→ GOAL OF THE EXERCISE: From the records below, output exactly the lines running from the line containing "- Check if the" through the line containing "Once published to", and no others.

Items from a dataset
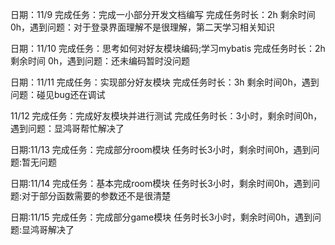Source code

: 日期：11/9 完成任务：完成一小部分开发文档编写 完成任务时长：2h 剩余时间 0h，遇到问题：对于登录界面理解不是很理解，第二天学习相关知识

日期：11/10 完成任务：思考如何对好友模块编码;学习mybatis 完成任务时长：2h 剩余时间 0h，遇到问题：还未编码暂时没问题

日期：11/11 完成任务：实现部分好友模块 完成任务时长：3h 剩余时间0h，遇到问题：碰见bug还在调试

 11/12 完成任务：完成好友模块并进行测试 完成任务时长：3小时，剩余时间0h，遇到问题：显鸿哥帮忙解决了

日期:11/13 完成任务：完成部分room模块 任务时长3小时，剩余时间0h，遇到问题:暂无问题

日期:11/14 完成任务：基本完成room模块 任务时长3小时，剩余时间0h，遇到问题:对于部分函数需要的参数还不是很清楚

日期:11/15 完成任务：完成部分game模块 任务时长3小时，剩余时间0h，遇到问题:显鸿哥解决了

--

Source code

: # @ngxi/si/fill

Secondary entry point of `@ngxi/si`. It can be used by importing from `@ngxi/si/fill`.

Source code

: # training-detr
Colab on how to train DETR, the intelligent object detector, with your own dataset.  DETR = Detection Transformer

==

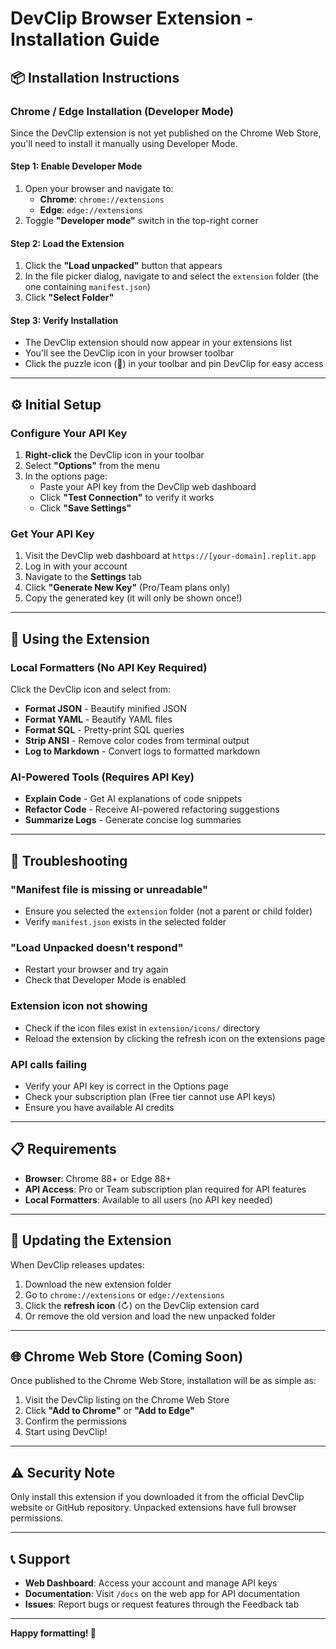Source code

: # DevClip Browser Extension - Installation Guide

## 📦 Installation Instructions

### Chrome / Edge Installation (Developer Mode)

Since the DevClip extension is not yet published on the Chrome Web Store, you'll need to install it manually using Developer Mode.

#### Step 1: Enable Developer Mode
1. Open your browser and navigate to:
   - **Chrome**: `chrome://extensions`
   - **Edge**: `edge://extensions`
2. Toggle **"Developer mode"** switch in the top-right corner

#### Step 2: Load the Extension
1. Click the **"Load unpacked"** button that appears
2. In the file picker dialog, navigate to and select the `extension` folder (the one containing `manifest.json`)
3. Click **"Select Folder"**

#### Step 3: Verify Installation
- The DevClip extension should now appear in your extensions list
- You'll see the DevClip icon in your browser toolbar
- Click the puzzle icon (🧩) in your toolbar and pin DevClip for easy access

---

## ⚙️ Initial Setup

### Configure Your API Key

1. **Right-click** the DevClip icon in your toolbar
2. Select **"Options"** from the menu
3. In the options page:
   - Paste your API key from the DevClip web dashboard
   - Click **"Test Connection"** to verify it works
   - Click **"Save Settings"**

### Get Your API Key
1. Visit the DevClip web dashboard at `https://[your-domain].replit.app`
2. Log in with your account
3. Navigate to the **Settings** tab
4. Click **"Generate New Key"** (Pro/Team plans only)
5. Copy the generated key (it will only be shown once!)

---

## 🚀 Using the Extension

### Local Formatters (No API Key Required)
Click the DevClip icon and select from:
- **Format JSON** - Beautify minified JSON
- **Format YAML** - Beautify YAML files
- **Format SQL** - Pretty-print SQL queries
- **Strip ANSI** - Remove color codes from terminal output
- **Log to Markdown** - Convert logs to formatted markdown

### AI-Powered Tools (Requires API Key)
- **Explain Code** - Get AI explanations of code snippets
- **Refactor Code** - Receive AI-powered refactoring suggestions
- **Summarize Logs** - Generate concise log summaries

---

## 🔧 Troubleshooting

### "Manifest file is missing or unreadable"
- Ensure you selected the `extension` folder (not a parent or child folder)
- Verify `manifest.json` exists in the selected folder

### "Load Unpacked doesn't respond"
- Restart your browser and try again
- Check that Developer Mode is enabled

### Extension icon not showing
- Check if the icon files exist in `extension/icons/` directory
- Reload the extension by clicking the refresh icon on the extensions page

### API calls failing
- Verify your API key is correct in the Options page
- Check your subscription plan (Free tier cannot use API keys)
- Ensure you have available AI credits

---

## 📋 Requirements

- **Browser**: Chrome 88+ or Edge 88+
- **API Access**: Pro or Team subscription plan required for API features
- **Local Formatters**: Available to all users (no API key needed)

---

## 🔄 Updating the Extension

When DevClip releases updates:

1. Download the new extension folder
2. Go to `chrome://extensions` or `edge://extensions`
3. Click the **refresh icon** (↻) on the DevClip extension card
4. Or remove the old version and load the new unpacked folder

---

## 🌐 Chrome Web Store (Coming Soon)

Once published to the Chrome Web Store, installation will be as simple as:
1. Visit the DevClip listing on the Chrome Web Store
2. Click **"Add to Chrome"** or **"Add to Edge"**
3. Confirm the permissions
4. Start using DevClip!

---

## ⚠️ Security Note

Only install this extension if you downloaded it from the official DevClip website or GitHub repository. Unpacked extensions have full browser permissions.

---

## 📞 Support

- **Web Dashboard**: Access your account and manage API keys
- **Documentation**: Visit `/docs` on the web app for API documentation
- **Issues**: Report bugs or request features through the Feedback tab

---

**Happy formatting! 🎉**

→ SOLUTION:
- Check if the icon files exist in `extension/icons/` directory
- Reload the extension by clicking the refresh icon on the extensions page

### API calls failing
- Verify your API key is correct in the Options page
- Check your subscription plan (Free tier cannot use API keys)
- Ensure you have available AI credits

---

## 📋 Requirements

- **Browser**: Chrome 88+ or Edge 88+
- **API Access**: Pro or Team subscription plan required for API features
- **Local Formatters**: Available to all users (no API key needed)

---

## 🔄 Updating the Extension

When DevClip releases updates:

1. Download the new extension folder
2. Go to `chrome://extensions` or `edge://extensions`
3. Click the **refresh icon** (↻) on the DevClip extension card
4. Or remove the old version and load the new unpacked folder

---

## 🌐 Chrome Web Store (Coming Soon)

Once published to the Chrome Web Store, installation will be as simple as:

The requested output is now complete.